**PROMPT:**
Reproduce exactly the lines of the material beneath, from the line that contains "- [ ] Click opens chat panel" to the line that contains "3. ✅ **Colors:**", both included, and no other lines.
━━━━━━━━━━
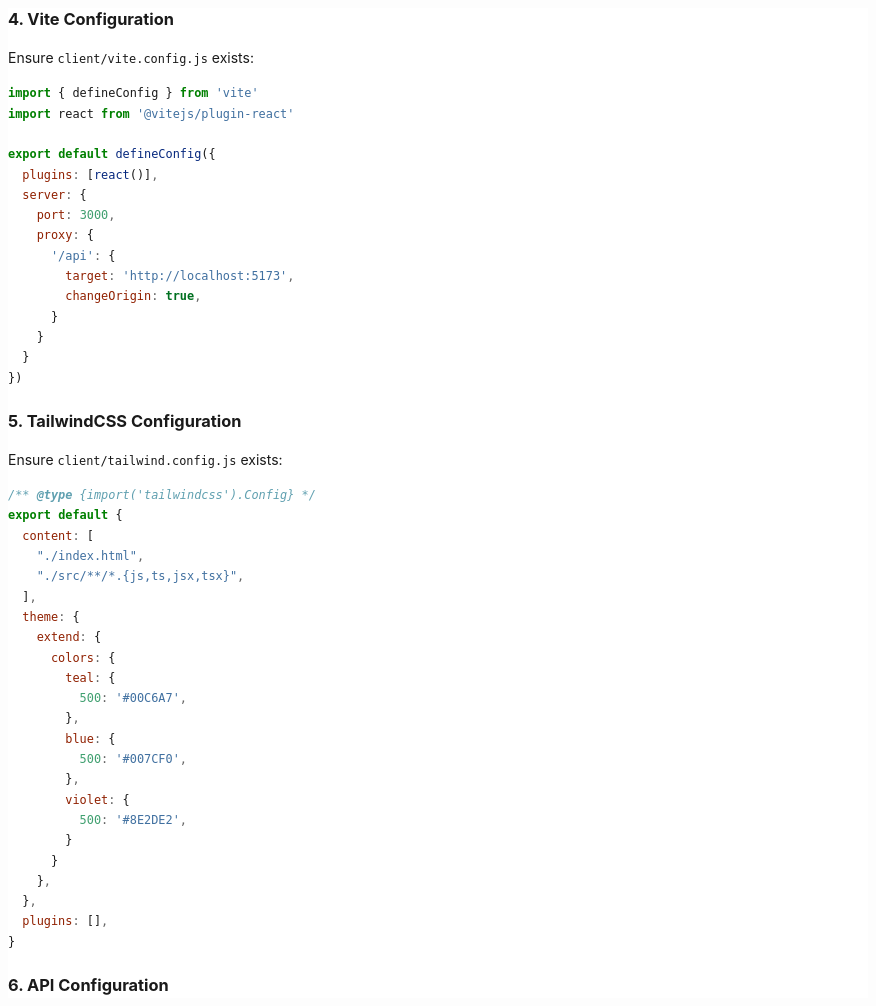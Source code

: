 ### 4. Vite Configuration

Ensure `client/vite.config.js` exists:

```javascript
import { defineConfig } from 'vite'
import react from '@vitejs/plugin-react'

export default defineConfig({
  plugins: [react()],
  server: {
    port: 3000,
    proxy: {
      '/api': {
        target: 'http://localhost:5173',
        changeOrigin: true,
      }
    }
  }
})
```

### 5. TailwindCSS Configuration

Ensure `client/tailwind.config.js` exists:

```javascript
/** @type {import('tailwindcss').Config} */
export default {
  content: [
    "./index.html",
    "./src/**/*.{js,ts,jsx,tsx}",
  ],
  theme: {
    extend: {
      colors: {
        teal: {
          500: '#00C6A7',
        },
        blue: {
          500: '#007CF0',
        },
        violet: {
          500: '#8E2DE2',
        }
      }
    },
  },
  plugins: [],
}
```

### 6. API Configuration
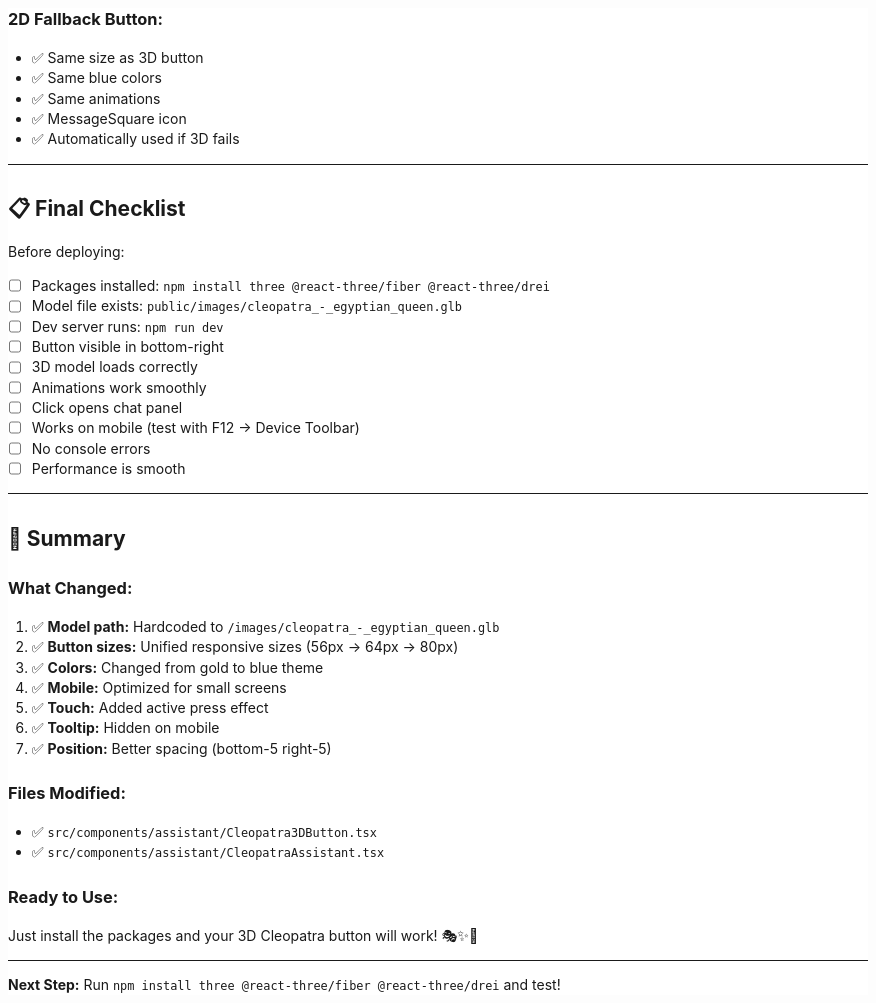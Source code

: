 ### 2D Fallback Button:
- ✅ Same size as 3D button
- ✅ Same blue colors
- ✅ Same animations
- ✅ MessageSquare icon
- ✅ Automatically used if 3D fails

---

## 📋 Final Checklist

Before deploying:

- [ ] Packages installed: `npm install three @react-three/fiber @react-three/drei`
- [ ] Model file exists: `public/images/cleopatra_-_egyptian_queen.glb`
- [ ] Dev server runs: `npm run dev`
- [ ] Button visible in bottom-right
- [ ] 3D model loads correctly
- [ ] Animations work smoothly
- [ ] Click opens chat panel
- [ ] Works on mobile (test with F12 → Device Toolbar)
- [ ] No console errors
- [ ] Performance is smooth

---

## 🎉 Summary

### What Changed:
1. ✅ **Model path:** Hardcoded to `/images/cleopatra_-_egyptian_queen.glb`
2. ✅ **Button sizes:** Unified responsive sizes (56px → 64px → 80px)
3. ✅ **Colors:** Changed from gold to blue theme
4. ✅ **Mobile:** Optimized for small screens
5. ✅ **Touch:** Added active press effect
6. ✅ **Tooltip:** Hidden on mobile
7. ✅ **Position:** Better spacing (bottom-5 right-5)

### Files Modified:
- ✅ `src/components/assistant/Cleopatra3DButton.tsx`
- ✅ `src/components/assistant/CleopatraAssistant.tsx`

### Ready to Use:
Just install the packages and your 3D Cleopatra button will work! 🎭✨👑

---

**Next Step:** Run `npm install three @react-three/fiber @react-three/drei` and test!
━━━━━━━━━━
**REPLY:**
- [ ] Click opens chat panel
- [ ] Works on mobile (test with F12 → Device Toolbar)
- [ ] No console errors
- [ ] Performance is smooth

---

## 🎉 Summary

### What Changed:
1. ✅ **Model path:** Hardcoded to `/images/cleopatra_-_egyptian_queen.glb`
2. ✅ **Button sizes:** Unified responsive sizes (56px → 64px → 80px)
3. ✅ **Colors:** Changed from gold to blue theme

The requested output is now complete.